Dude. Seriously. Did you eat all the Cheetos, AGAIN? Don't try to deny it. I see the orange.


----------



## csb (Oct 1, 2009)

Flyer_PE said:


> Aviation Geekniness Warning:
> There is actually some basis behind his worry about the GPS satellites. It's not that they are "falling from the sky" though. It's just that a bunch of them are approaching end of life and the budget isn't there to replace them. They are predicting a loss of accuracy from this. The reason it concerns me is that the GPS in the plane is Wide Area Augmentation System (WAAS) capable, which means it is accurate enough to allow precision instrument approaches. If the accuracy isn't there to support the WAAS receivers, the aviation community isn't going to be happy.
> 
> I think, for your case, you're correct in calling BS on the guy. Even with the worst predictions I've seen, it will still be plenty accurate for 2-dimensional locations. The aviation worry includes altitude with an update speed good enough to keep you from hitting a rock cloud.


Pilots can be so picky...this is why the FAA is going to keep VORs around forever...GPS could be better, but it's new and might fall out of the sky, so they'll stick with the 1950s technology for now.

And if I don't exist because the world ended in 11/11/1111 I want to go home.


----------



## wilheldp_PE (Oct 1, 2009)

csb said:


> And if I don't exist because the world ended in 11/11/1111 I want to go home.

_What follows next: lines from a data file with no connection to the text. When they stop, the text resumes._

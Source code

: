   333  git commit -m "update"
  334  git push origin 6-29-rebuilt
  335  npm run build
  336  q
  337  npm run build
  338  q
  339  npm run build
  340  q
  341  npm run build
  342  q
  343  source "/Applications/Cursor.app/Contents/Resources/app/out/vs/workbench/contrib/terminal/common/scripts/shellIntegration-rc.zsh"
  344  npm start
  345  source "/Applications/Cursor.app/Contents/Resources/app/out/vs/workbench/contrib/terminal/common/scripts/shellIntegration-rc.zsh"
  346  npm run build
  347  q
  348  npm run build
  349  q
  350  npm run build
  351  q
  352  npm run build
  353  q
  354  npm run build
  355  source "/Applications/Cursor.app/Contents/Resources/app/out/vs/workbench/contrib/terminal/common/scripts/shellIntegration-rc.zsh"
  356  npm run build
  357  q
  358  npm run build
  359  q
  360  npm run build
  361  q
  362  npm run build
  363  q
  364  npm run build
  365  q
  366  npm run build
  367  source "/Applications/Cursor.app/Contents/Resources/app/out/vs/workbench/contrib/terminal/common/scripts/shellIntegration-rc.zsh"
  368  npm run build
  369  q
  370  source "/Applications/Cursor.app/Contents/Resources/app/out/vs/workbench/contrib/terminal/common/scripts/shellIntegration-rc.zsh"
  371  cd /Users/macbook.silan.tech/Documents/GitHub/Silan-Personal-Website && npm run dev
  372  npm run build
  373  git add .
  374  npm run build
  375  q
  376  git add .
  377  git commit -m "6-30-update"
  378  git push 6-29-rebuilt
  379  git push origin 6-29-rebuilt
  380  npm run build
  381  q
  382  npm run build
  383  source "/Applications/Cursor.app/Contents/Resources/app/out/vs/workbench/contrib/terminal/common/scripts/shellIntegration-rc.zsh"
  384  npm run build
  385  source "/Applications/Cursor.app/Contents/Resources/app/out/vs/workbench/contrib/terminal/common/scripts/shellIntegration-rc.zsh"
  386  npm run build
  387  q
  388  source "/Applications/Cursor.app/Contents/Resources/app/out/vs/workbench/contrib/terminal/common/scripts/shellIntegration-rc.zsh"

It's as good an excuse as any.


----------



## EM_PS (Oct 1, 2009)

DVINNY said:


> On Dec. 21, 2012, the earth, sun, etc. all line up in a straight line throughout the galaxy. Then we go round the other side.It's the cosmic equivalent of the clock turning midnight with all the hands lined up. One theory I've heard is that the gravitational pull will reverse, and that magnets polarities will reverse.

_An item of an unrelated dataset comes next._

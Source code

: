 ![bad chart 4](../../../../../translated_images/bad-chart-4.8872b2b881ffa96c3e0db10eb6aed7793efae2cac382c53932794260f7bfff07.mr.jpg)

Mayan voodoo predictions aside, there is geophysical evidence the earth's magnetic field has reversed in the past, and WILL do so again (ie compass needles would point south). As my physics prof said, "i don't know what effect that will have, but i kinda know i'd rather not be around when it happens" - i figure worst case is that the Lions would win superbowl &amp; cubs would win World Series


----------



## Flyer_PE (Oct 1, 2009)

csb said:


> Pilots can be so picky...this is why the FAA is going to keep VORs around forever...GPS could be better, but it's new and might fall out of the sky, so they'll stick with the 1950s technology for now.

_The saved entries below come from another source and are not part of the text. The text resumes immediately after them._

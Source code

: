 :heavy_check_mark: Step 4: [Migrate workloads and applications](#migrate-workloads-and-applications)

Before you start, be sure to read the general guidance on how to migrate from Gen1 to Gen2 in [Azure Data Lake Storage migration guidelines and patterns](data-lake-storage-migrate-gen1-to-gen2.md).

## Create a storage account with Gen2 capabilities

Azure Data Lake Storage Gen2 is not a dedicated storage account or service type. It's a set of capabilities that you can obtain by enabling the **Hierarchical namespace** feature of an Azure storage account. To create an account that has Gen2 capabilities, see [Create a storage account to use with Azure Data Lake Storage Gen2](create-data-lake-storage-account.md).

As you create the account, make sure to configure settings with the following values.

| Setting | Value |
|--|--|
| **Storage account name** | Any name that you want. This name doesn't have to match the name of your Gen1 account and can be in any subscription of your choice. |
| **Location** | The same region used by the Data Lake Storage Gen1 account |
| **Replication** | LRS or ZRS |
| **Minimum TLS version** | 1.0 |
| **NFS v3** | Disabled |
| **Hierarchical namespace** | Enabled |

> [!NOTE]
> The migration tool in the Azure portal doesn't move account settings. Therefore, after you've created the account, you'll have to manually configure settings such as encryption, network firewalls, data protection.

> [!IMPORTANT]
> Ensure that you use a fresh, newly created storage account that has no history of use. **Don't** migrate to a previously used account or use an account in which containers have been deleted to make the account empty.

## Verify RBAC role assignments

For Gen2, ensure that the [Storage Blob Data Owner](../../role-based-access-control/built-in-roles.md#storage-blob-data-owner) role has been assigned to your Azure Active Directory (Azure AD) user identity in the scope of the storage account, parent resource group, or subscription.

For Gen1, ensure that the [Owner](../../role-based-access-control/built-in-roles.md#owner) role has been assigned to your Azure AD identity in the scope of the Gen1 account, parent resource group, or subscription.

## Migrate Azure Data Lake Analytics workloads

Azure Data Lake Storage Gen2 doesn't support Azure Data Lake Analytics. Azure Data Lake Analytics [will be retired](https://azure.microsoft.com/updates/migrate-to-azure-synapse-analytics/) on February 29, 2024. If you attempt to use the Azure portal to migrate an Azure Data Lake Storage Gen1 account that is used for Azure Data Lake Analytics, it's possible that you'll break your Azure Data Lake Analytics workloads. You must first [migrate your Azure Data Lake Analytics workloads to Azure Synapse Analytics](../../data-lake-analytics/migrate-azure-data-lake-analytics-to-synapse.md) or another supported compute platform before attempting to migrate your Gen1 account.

I'm not sure if it's the pilot or the nuclear worker in me but I REALLY like redundancy. Having a VOR as a backup to the GPS seems like a pretty good idea to me. I'll still take a good old fashioned ILS approach over GPS on any given day.



error_matrix said:


> Mayan voodoo predictions aside, there is geophysical evidence the earth's magnetic field has reversed in the past, and WILL do so again (ie compass needles would point south). As my physics prof said, "i don't know what effect that will have, but i kinda know i'd rather not be around when it happens" - i figure worst case is that the Lions would win superbowl &amp; cubs would win World Series



The magnetic field varies over time. Every so often, the runway numbers (based on magnetic heading) change for a given airport. The airport just North of my home field just went from 6-24 to 7-25. The tower is calling them by the new numbers but they're still updating the signs.


----------



## FLBuff PE (Oct 1, 2009)

error_matrix said:


> Mayan voodoo predictions aside, there is geophysical evidence the earth's magnetic field has reversed in the past, and WILL do so again (ie compass needles would point south). As my physics prof said, "i don't know what effect that will have, but i kinda know i'd rather not be around when it happens" - i figure worst case is that the Lions would win superbowl &amp; cubs would win World Series


I have two questions.

1. Will there be cake at the _Party at the End of the World_(jimmy Buffett reference)?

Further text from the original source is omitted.